Lelarge Construction à Brest a définitivement abandonné le papier pour répondre aux appels d'offres. Depuis quatre ans déjà, sa dirigeante utilise la procédure dématérialisée, sans aucuns regrets.

Lelarge Construction implantée route du Portzic à Brest est une vieille entreprise de la place. Spécialisée dans le bardage, la couverture, la grosse serrurerie et la construction métallique, elle emploie une petite vingtaine de salariés et s'investit dans les secteurs tertiaires et industriels. La dématérialisation des appels d'offres, sa gérante l'a très tôt adoptée. Léone Diulein est d'ailleurs devenue une inconditionnelle du web pour répondre aux appels d'offres. «Je n'arrive pas à comprendre pourquoi si peu d'entreprises franchissent le pas. C'est un gain de temps indéniable!», assure-t-elle. Cette démarche, elle l'a adoptée en 2005 quand la mairie de Brest commençait à inciter les entreprises à changer leur procédure. Les premières fois, ce fut un peu compliqué. «Une fois, nous avons mis une heure pour expédier les documents. Nous n'avions réduit ni les fichiers ni les photos, et les documents n'étaient pas en PDF... L'heure limite de réception des dossiers était midi et la réception a été enregistrée à moins dix!» Mieux vaut donc éviter les documents trop lourds et s'entraîner sur la plate-forme e-mégalis à répondre à un appel d'offres fictif avant de se jeter à l'eau pour de vrai. Mais cet apprentissage, Léone Diulein ne le regrette pas. «Jusqu'à la dernière minute, on essaie de gagner du temps. Jusqu'au dernier moment, il manque toujours un prix ou un dernier détail.

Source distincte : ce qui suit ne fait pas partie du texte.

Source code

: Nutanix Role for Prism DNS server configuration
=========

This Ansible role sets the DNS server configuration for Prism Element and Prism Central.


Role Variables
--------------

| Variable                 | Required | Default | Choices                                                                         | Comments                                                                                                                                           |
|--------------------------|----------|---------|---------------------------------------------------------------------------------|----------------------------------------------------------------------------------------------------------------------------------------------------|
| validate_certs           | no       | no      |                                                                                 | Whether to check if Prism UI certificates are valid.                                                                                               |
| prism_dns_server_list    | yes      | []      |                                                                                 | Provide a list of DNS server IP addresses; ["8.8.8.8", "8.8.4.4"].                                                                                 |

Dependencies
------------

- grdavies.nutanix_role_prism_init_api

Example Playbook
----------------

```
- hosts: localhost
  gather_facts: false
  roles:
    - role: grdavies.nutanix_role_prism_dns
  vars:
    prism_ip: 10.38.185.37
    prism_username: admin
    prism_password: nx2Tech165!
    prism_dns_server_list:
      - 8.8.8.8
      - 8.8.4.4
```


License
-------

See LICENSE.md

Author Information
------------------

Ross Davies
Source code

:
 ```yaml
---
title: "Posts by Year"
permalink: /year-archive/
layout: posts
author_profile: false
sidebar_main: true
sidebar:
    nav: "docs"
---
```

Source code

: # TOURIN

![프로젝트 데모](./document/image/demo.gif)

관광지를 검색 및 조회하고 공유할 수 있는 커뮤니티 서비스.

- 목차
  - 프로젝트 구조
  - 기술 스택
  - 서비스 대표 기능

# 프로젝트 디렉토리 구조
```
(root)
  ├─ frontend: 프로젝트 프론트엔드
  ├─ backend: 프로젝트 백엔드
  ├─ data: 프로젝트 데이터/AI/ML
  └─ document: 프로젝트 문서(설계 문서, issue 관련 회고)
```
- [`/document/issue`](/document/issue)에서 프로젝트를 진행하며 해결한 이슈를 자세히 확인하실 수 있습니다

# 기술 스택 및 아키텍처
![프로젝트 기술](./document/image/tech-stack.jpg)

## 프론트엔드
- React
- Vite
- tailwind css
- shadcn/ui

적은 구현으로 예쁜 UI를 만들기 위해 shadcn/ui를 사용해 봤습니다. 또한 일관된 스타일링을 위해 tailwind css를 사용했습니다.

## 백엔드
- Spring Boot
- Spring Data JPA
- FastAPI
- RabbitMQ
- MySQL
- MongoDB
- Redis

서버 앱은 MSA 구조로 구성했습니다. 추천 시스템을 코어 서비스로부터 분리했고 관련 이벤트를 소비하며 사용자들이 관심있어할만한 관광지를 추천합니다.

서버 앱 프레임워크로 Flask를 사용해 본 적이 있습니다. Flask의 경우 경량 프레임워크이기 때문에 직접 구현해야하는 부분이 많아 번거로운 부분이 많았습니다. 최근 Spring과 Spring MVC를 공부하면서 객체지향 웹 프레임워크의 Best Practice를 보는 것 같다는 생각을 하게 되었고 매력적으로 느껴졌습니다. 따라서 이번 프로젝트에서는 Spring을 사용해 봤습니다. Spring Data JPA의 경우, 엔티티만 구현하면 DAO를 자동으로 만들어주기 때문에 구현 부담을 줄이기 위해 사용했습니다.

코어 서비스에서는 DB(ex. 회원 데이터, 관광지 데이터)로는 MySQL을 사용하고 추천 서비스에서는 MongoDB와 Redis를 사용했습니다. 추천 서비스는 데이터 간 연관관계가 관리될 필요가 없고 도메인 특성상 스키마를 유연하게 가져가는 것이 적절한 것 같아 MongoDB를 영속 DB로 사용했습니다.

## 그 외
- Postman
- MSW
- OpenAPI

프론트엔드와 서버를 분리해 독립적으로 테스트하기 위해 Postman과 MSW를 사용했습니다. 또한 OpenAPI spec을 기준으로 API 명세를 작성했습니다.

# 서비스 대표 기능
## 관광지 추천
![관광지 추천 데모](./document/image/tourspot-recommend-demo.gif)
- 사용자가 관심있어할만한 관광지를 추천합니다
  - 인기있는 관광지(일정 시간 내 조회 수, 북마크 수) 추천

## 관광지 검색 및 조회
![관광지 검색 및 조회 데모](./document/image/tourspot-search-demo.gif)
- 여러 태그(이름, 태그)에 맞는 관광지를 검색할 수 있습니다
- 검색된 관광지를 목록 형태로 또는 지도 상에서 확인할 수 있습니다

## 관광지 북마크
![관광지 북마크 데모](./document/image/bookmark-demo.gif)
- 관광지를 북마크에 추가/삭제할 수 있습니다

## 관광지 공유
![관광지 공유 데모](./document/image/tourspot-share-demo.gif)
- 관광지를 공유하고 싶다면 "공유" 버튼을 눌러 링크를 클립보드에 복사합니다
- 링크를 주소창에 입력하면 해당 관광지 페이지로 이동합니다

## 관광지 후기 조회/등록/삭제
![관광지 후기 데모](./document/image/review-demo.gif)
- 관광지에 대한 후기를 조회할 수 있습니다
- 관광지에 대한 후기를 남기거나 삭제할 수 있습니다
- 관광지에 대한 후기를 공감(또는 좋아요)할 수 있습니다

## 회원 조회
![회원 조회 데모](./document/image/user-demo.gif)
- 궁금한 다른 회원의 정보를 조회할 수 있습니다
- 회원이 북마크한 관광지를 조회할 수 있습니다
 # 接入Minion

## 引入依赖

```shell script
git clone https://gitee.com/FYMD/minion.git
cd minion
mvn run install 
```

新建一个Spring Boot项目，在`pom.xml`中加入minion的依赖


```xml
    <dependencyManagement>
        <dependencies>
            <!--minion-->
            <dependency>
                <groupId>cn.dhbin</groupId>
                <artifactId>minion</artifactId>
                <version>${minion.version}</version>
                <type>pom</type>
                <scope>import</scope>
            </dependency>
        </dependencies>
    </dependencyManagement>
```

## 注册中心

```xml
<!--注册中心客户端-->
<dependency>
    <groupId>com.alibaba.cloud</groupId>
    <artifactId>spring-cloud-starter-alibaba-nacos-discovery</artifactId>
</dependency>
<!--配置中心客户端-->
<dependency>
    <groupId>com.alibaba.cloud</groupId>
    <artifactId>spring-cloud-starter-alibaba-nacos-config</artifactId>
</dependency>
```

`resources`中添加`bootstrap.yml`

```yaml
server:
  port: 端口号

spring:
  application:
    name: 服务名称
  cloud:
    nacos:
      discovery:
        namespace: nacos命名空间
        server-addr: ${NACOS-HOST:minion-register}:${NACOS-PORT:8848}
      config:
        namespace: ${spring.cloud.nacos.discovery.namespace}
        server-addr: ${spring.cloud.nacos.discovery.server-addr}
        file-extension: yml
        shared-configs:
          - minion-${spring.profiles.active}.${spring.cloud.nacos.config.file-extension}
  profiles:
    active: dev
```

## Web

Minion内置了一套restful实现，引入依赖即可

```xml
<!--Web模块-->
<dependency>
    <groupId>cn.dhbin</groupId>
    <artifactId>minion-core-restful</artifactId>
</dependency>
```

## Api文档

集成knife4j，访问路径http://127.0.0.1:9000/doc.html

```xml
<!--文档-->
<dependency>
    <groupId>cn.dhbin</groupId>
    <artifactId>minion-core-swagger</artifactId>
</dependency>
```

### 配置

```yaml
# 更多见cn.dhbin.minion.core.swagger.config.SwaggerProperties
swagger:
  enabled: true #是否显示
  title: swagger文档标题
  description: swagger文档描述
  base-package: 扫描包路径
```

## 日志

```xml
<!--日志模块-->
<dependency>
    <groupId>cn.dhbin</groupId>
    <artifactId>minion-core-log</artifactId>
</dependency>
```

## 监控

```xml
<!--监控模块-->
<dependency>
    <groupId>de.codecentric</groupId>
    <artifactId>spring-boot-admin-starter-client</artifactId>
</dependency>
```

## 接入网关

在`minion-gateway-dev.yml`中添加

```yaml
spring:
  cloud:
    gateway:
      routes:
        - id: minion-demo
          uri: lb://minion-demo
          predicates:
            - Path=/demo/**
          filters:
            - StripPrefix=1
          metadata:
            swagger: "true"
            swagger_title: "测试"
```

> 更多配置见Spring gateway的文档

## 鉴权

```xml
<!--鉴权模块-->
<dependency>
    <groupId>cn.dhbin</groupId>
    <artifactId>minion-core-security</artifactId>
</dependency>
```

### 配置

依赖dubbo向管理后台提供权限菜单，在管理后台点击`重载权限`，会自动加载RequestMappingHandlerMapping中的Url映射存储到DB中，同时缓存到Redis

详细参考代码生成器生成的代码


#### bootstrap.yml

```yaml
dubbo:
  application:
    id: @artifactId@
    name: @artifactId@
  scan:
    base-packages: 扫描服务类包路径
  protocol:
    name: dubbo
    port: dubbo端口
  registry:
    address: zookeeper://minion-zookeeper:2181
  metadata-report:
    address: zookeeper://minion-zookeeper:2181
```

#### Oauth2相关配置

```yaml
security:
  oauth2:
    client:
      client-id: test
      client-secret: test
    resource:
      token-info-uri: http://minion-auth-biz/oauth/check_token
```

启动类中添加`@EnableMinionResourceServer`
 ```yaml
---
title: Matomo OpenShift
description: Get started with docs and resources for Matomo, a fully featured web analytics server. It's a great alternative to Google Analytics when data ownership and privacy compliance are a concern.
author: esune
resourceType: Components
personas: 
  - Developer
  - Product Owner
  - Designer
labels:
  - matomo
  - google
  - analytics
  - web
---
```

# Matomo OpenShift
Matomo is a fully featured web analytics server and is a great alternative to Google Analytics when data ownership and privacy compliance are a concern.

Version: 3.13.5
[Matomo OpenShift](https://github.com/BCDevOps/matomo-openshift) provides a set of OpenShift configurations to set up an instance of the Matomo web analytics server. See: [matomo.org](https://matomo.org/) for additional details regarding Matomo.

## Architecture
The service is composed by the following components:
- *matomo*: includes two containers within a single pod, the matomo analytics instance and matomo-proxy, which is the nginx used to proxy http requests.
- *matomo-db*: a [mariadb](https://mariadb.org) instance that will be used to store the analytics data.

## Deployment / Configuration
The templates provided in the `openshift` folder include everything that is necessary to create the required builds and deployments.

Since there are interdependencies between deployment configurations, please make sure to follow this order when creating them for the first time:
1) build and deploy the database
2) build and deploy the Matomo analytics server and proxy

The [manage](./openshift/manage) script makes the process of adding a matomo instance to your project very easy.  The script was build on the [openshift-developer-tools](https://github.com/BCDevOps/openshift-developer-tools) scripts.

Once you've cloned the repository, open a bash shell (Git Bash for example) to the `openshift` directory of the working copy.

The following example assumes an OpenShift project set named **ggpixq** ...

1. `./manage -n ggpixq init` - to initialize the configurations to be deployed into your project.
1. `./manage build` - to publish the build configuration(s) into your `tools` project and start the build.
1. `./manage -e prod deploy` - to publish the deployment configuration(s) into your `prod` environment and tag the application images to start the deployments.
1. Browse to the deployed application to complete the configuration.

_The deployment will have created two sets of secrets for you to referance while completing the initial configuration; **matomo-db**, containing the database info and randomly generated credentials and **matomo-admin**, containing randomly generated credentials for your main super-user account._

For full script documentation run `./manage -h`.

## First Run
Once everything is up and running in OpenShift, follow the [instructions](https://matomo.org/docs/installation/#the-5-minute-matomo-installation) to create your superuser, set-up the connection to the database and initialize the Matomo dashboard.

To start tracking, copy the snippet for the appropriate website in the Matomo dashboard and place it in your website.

Avant, on prenait la voiture pour foncer à Rennes ou à Quimper, avec des risques d'accidents.» Au préalable, l'entreprise s'est procuré un certificat électronique auprès d'un grand organisme bancaire (on peut aussi passer par ChamberSign), indispensable pour répondre via le web. «Il peut prendre la forme d'une clé USB, d'une carte ou d'un document implanté sur votre ordinateur», explique Léone Diulein. Le coût de la procédure représente l'achat du certificat (en l'espèce 120€ pour deux ans). Quatre ans après avoir adopté le web, on ne ressent aucune nostalgie du papier chez Lelarge Construction. «Cette procédure va prendre de l'ampleur. On s'est dit qu'il fallait prendre le train en marche.»